La régularisation n’est plus alors l’obole que le pouvoir accorde à l’étranger en situation illégale, mais la reconnaissance de ce que sa présence, fut-elle illégale, dans une société donnée est créatrice de droits. Cet article n’a a priori pas grand-chose à voir avec ce qui nous occupe puisqu’il traite du droit au respect de la vie privée et de la vie familiale. Si ce n’est que la Cour de Strasbourg envisage la vie privée non seulement sous l’angle du droit à l’intimité, mais également en ce qu’elle comprend le droit de toute personne à nouer des relations sociales et à la prise en compte et à la protection de cette sphère relationnelle. Cette lecture du droit au respect de la vie privée qui, au départ, ne concernait nullement des questions migratoires, a permis à la Cour européenne des droits de l’Homme de prendre en considération la situation d’étrangers ayant noué des relations sociales dans un État pendant des années et menacés ensuite d’expulsion.
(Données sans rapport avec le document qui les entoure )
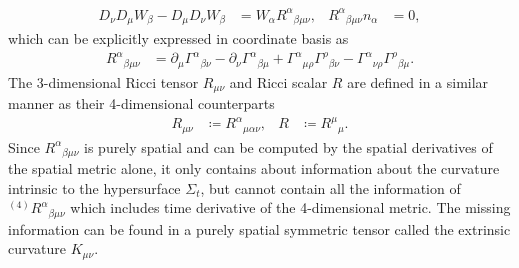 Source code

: \begin{align}
    D_{\nu} D_{\mu} W_\beta - D_{\mu} D_{\nu} W_\beta &= W_\alpha R^\alpha{}_{\beta\mu\nu}, & R^{\alpha}{}_{\beta\mu\nu} n_\alpha &= 0,
\end{align}
which can be explicitly expressed in coordinate basis as
\begin{align}
    R^{\alpha}{}_{\beta\mu\nu} &= \partial_{\mu} \Gamma^{\alpha}{}_{\beta\nu} - \partial_{\nu} \Gamma^{\alpha}{}_{\beta\mu} + \Gamma^{\alpha}{}_{\mu\rho}\Gamma^{\rho}{}_{\beta\nu} - \Gamma^{\alpha}{}_{\nu\rho}\Gamma^{\rho}{}_{\beta\mu}.
\end{align}
The 3-dimensional Ricci tensor $R_{\mu\nu}$ and Ricci scalar $R$ are defined in a similar manner as their 4-dimensional counterparts
\begin{align}
     R_{\mu\nu} &\coloneqq  R^\alpha{}_{\mu\alpha\nu}, & R &\coloneqq  R^{\mu}{}_{\mu}.
\end{align}
Since $R^{\alpha}{}_{\beta\mu\nu}$ is purely spatial and can be computed by the spatial derivatives of the spatial metric alone,
it only contains about information about the curvature intrinsic to the hypersurface $\Sigma_t$,
but cannot contain all the information of ${}^{(4)} R^{\alpha}{}_{\beta\mu\nu}$ which includes time derivative of the 4-dimensional metric.
The missing information can be found in a purely spatial symmetric tensor called the extrinsic curvature $K_{\mu\nu}$.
Ainsi, dans les affaires Aritimuño Mendizabal ou Syssoyeva, la Cour a jugé que le fait d’avoir laissé les requérantes en situation illégale pendant des années violait l’article 8. Ces affaires peuvent à tout le moins servir de base à la revendication d’étrangers ayant séjourné légalement, mais de manière temporaire ou précaire sur le territoire d’un État et qui auraient légitimement cru qu’ils pouvaient obtenir le titre de séjour qu’ils demandaient. Le contenu donné ici au concept de vie privée peut inspirer l’étranger en situation totalement illégale qui démontrerait que la régularisation de son séjour est le seul moyen qui lui permettrait de continuer à maintenir cette vie sociale.
Une question d’équilibre
Dès lors, est-il légitime qu’un État restreigne ou prive une personne de ce droit lorsque celle-ci ne s’est pas pliée aux règles en matière d’entrée et de séjour? La réponse à cette question n’est pas simple. Elle dépend des circonstances de l’espèce et des démarches qu’a accomplies l’étranger pour tenter de régulariser son séjour. L’analyse sous l’angle de l’article 8 est une recherche d’équilibre dans la mise en balance des intérêts en présence : celui de l’étranger qui souhaite pouvoir vivre légalement là où il s’est installé et celui de l’État qui souhaite voir respecter les règles qu’il a adoptées. Ce qui pose la question de la proportionnalité du moyen utilisé par rapport à l’objectif réellement poursuivi.
La régularisation n’est plus alors l’obole que le pouvoir accorde à l’étranger en situation illégale, mais la reconnaissance de ce que sa présence, fut-elle illégale, dans une société donnée est créatrice de droits. Il s’agit par là de reconnaître que l’illégalité de l’entrée sur le territoire ne justifie pas la condamnation à devoir vivre dans un purgatoire juridique toute une vie. Compte tenu des raisons qui conduisent les migrants à prendre la route, des dangers de celle-ci, et surtout de notre humanité commune, avant tout autre critère, une telle sanction paraît disproportionnée par rapport à l’objectif légalement légitime de contrôle des frontières.